● **What you have to do**: Read the records and gather each line that includes "playbook".

(Stored data)
- - - - -

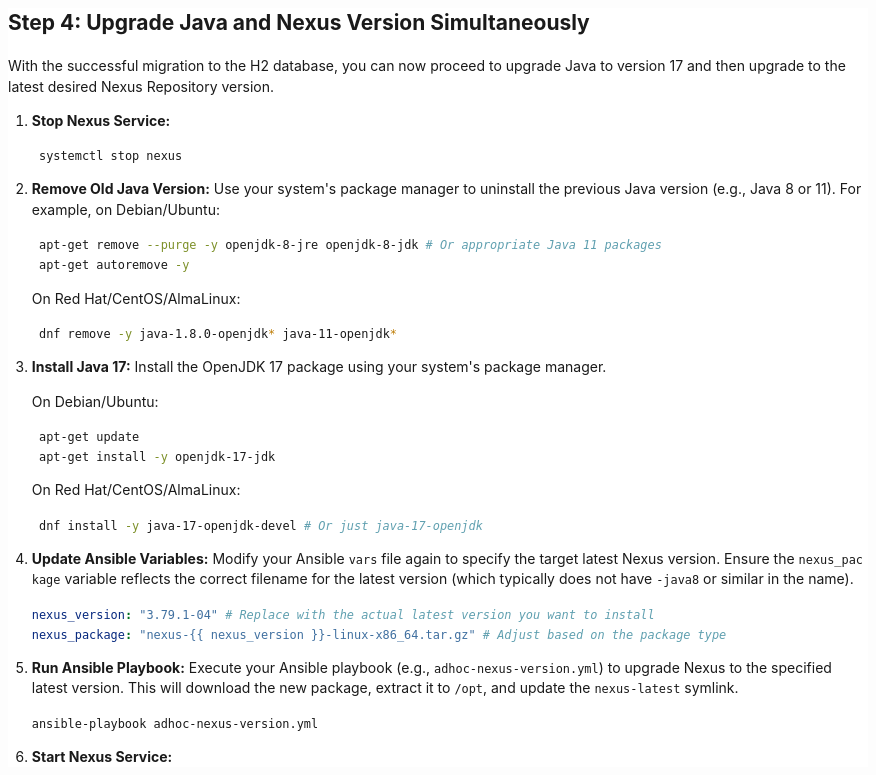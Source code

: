 ## Step 4: Upgrade Java and Nexus Version Simultaneously

With the successful migration to the H2 database, you can now proceed to upgrade Java to version 17 and then upgrade to the latest desired Nexus Repository version.

1.  **Stop Nexus Service:**

    ```bash
     systemctl stop nexus
    ```

2.  **Remove Old Java Version:** Use your system's package manager to uninstall the previous Java version (e.g., Java 8 or 11). For example, on Debian/Ubuntu:

    ```bash
     apt-get remove --purge -y openjdk-8-jre openjdk-8-jdk # Or appropriate Java 11 packages
     apt-get autoremove -y
    ```

    On Red Hat/CentOS/AlmaLinux:

    ```bash
     dnf remove -y java-1.8.0-openjdk* java-11-openjdk*
    ```

3.  **Install Java 17:** Install the OpenJDK 17 package using your system's package manager.

    On Debian/Ubuntu:

    ```bash
     apt-get update
     apt-get install -y openjdk-17-jdk
    ```

    On Red Hat/CentOS/AlmaLinux:

    ```bash
     dnf install -y java-17-openjdk-devel # Or just java-17-openjdk
    ```

4.  **Update Ansible Variables:** Modify your Ansible `vars` file again to specify the target latest Nexus version. Ensure the `nexus_package` variable reflects the correct filename for the latest version (which typically does not have `-java8` or similar in the name).

    ```yaml
    nexus_version: "3.79.1-04" # Replace with the actual latest version you want to install
    nexus_package: "nexus-{{ nexus_version }}-linux-x86_64.tar.gz" # Adjust based on the package type
    ```

5.  **Run Ansible Playbook:** Execute your Ansible playbook (e.g., `adhoc-nexus-version.yml`) to upgrade Nexus to the specified latest version. This will download the new package, extract it to `/opt`, and update the `nexus-latest` symlink.

    ```bash
    ansible-playbook adhoc-nexus-version.yml
    ```

6.  **Start Nexus Service:**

- - - - -

● **Output of the task**:
5.  **Run Ansible Playbook:** Execute your Ansible playbook (e.g., `adhoc-nexus-version.yml`) to upgrade Nexus to the specified latest version. This will download the new package, extract it to `/opt`, and update the `nexus-latest` symlink.
    ansible-playbook adhoc-nexus-version.yml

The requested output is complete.